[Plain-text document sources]
----------

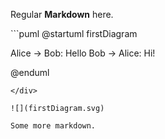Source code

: Regular **Markdown** here.

<div >
```puml
@startuml firstDiagram

Alice -> Bob: Hello
Bob -> Alice: Hi!

@enduml
```
</div>

![](firstDiagram.svg)

Some more markdown.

----------

Your assignment: Your response should be made up of the lines in the data that contain the word "firstDiagram".

Answer to this task:
@startuml firstDiagram
![](firstDiagram.svg)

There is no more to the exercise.